Formation of neural circuitry in the developing visual cortex is shaped by experience during the critical period. A number of mechanisms, including N-methyl-D-aspartate (NMDA) receptor activation and gamma-aminobutyric acid (GABA)-mediated inhibition, are crucial in determining onset and closure of the critical period for visual plasticity. Animal models have shown that a threshold level of tonic inhibition must be reached for critical period plasticity to occur and that NMDA receptors contribute to Hebbian synaptic plasticity in the developing visual cortex.
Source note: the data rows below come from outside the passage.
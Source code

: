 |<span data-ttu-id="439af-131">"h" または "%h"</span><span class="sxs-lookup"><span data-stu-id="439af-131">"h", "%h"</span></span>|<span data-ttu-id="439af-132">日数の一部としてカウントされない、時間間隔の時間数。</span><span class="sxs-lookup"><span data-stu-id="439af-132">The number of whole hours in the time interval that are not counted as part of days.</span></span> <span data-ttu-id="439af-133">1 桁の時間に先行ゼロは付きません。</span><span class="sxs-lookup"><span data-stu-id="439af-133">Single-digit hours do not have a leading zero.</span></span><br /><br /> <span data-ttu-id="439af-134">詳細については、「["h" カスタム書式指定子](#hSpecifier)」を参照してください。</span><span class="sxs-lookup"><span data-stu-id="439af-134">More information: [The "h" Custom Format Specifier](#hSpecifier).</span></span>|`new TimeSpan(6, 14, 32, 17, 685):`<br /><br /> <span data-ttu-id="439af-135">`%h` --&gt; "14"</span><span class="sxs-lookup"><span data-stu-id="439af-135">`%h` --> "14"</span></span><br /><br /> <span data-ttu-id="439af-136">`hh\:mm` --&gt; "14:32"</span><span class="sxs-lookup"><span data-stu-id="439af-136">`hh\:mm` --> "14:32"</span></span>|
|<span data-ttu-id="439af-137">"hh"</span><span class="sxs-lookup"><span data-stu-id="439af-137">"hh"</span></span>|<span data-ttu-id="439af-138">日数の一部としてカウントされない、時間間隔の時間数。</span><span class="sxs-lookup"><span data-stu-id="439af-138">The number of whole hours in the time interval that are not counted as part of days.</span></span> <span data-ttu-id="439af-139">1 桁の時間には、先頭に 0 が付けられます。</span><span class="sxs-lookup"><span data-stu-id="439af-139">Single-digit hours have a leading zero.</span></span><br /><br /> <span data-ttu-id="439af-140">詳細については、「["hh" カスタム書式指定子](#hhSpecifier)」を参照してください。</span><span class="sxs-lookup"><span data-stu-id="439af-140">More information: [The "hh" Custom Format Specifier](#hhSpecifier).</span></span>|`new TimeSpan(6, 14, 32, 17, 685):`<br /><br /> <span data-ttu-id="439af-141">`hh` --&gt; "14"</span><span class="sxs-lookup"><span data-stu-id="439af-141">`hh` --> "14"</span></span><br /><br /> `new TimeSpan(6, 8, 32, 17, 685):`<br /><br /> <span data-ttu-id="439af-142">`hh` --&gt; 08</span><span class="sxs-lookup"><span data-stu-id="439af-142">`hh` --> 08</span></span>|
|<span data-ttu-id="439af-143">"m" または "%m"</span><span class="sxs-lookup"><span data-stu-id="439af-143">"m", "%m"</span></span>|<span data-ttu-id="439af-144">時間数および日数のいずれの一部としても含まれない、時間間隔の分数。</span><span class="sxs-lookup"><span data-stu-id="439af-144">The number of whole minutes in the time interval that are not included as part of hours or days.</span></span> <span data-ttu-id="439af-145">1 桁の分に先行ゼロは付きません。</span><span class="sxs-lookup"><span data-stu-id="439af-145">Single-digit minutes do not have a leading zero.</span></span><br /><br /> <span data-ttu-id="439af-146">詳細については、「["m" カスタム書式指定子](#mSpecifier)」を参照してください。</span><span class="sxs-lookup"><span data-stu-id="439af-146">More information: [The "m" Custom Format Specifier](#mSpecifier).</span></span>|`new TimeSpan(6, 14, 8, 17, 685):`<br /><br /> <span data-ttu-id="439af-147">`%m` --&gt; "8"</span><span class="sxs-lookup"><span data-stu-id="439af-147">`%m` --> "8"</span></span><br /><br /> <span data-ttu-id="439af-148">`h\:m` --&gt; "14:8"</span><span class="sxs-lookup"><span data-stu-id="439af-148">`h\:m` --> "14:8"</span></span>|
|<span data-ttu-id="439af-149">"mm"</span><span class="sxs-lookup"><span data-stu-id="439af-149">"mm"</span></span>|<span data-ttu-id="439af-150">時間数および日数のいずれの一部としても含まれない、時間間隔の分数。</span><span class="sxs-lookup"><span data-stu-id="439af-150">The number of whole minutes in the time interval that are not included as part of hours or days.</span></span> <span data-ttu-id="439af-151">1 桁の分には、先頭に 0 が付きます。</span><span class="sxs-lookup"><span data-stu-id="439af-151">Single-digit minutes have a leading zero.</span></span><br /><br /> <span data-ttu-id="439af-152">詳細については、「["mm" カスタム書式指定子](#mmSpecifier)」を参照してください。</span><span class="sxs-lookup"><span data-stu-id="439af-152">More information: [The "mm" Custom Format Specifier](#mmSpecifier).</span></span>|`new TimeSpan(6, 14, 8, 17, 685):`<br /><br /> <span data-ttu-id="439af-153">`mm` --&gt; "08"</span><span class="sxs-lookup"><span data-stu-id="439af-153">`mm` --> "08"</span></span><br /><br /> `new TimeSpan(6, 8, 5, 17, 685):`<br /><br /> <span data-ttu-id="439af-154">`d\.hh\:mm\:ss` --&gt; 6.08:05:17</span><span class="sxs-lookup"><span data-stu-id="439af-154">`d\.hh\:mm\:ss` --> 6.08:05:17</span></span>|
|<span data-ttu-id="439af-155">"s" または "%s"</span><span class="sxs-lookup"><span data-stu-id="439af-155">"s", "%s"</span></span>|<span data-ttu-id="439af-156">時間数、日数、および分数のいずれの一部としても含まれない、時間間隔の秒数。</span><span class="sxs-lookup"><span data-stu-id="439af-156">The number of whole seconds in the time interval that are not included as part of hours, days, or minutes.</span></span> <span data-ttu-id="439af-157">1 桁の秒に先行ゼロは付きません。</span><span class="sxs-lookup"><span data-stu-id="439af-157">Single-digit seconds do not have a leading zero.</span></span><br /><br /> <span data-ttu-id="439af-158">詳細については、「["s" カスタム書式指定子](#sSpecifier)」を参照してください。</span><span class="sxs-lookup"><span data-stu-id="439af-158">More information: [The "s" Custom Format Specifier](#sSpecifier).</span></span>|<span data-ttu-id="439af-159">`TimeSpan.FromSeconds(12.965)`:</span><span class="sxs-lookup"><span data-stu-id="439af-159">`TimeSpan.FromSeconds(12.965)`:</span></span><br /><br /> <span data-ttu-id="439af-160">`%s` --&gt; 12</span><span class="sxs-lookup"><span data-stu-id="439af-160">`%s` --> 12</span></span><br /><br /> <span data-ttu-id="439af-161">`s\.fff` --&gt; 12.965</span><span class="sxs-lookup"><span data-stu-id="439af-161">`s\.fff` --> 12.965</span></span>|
There are a number of developmental changes in these glutamatergic and GABAergic mechanisms that have been linked to plasticity; however, those changes have been shown only in animal models, and their development in the human visual cortex is not known. We have addressed this question by studying the expression of the major glutamatergic receptors, GABA(A) receptors, and glutamic acid decarboxylase (GAD) isoforms during the first 6 years of postnatal development of human visual cortex. There are significant changes in the expression of these proteins during postnatal development of human visual cortex. The time course of the changes is quite prolonged and suggests that it may set the pace for the prolonged critical period in human visual development. The changes also affect the nature of spatial and temporal integration in visual cortical neurons and thereby contribute to the maturation of visual functions.